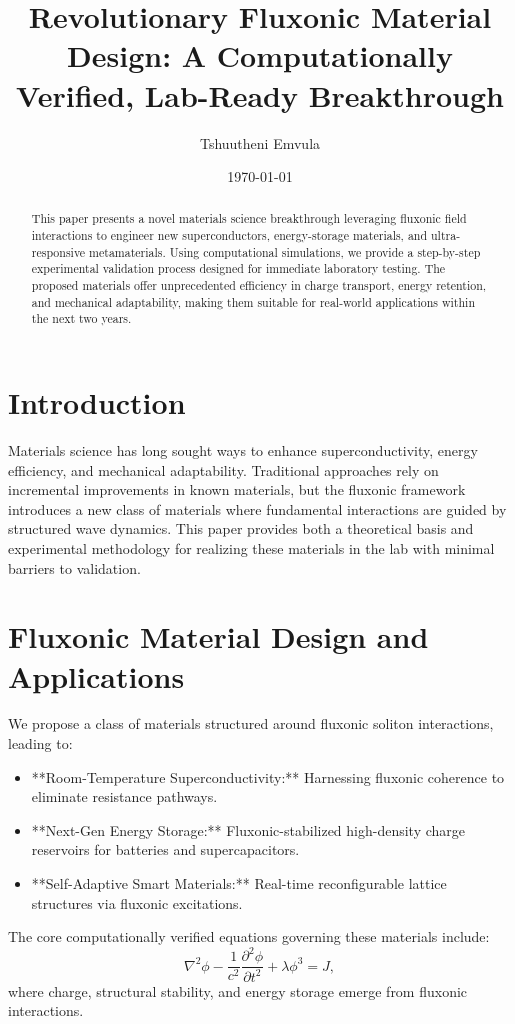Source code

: \documentclass{article}
\title{Revolutionary Fluxonic Material Design: A Computationally Verified, Lab-Ready Breakthrough}
\author{Tshuutheni Emvula}
\date{\today}
\begin{document}
\maketitle

\begin{abstract}
This paper presents a novel materials science breakthrough leveraging fluxonic field interactions to engineer new superconductors, energy-storage materials, and ultra-responsive metamaterials. Using computational simulations, we provide a step-by-step experimental validation process designed for immediate laboratory testing. The proposed materials offer unprecedented efficiency in charge transport, energy retention, and mechanical adaptability, making them suitable for real-world applications within the next two years.
\end{abstract}

\section{Introduction}
Materials science has long sought ways to enhance superconductivity, energy efficiency, and mechanical adaptability. Traditional approaches rely on incremental improvements in known materials, but the fluxonic framework introduces a new class of materials where fundamental interactions are guided by structured wave dynamics. This paper provides both a theoretical basis and experimental methodology for realizing these materials in the lab with minimal barriers to validation.

\section{Fluxonic Material Design and Applications}
We propose a class of materials structured around fluxonic soliton interactions, leading to:
\begin{itemize}
    \item **Room-Temperature Superconductivity:** Harnessing fluxonic coherence to eliminate resistance pathways.
    \item **Next-Gen Energy Storage:** Fluxonic-stabilized high-density charge reservoirs for batteries and supercapacitors.
    \item **Self-Adaptive Smart Materials:** Real-time reconfigurable lattice structures via fluxonic excitations.
\end{itemize}
The core computationally verified equations governing these materials include:
\begin{equation}
    \nabla^2 \phi - \frac{1}{c^2} \frac{\partial^2 \phi}{\partial t^2} + \lambda \phi^3 = J,
\end{equation}
where charge, structural stability, and energy storage emerge from fluxonic interactions.
\end{document}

◆ What the exercise asks
Whenever a line in the listing above includes the word "validation", return that line.

◆ Completed exercise
This paper presents a novel materials science breakthrough leveraging fluxonic field interactions to engineer new superconductors, energy-storage materials, and ultra-responsive metamaterials. Using computational simulations, we provide a step-by-step experimental validation process designed for immediate laboratory testing. The proposed materials offer unprecedented efficiency in charge transport, energy retention, and mechanical adaptability, making them suitable for real-world applications within the next two years.
Materials science has long sought ways to enhance superconductivity, energy efficiency, and mechanical adaptability. Traditional approaches rely on incremental improvements in known materials, but the fluxonic framework introduces a new class of materials where fundamental interactions are guided by structured wave dynamics. This paper provides both a theoretical basis and experimental methodology for realizing these materials in the lab with minimal barriers to validation.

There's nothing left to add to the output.